▸ PROBLEM REQUIREMENTS
Look through the material beneath and copy each line with the word "PostgreSQL".

▸ SUPPLIED MATERIAL
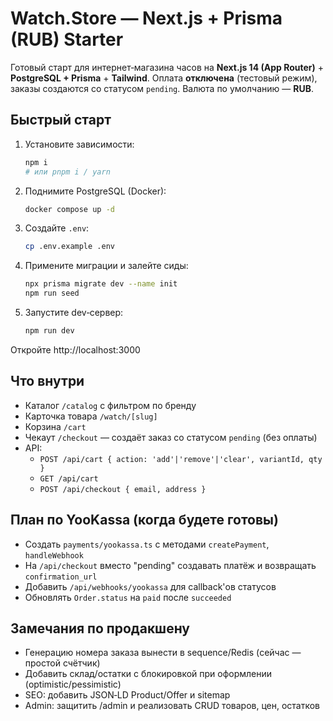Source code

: # Watch.Store — Next.js + Prisma (RUB) Starter

Готовый старт для интернет‑магазина часов на **Next.js 14 (App Router)** + **PostgreSQL + Prisma** + **Tailwind**.
Оплата **отключена** (тестовый режим), заказы создаются со статусом `pending`. Валюта по умолчанию — **RUB**.

## Быстрый старт

1. Установите зависимости:
   ```bash
   npm i
   # или pnpm i / yarn
   ```

2. Поднимите PostgreSQL (Docker):
   ```bash
   docker compose up -d
   ```

3. Создайте `.env`:
   ```bash
   cp .env.example .env
   ```

4. Примените миграции и залейте сиды:
   ```bash
   npx prisma migrate dev --name init
   npm run seed
   ```

5. Запустите dev‑сервер:
   ```bash
   npm run dev
   ```

Откройте http://localhost:3000

## Что внутри

- Каталог `/catalog` с фильтром по бренду
- Карточка товара `/watch/[slug]`
- Корзина `/cart`
- Чекаут `/checkout` — создаёт заказ со статусом `pending` (без оплаты)
- API:
  - `POST /api/cart { action: 'add'|'remove'|'clear', variantId, qty }`
  - `GET /api/cart`
  - `POST /api/checkout { email, address }`

## План по YooKassa (когда будете готовы)

- Создать `payments/yookassa.ts` с методами `createPayment`, `handleWebhook`
- На `/api/checkout` вместо "pending" создавать платёж и возвращать `confirmation_url`
- Добавить `/api/webhooks/yookassa` для callback'ов статусов
- Обновлять `Order.status` на `paid` после `succeeded`

## Замечания по продакшену

- Генерацию номера заказа вынести в sequence/Redis (сейчас — простой счётчик)
- Добавить склад/остатки с блокировкой при оформлении (optimistic/pessimistic)
- SEO: добавить JSON‑LD Product/Offer и sitemap
- Admin: защитить /admin и реализовать CRUD товаров, цен, остатков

▸ RESPONSE TO THE TASK
Готовый старт для интернет‑магазина часов на **Next.js 14 (App Router)** + **PostgreSQL + Prisma** + **Tailwind**.
2. Поднимите PostgreSQL (Docker):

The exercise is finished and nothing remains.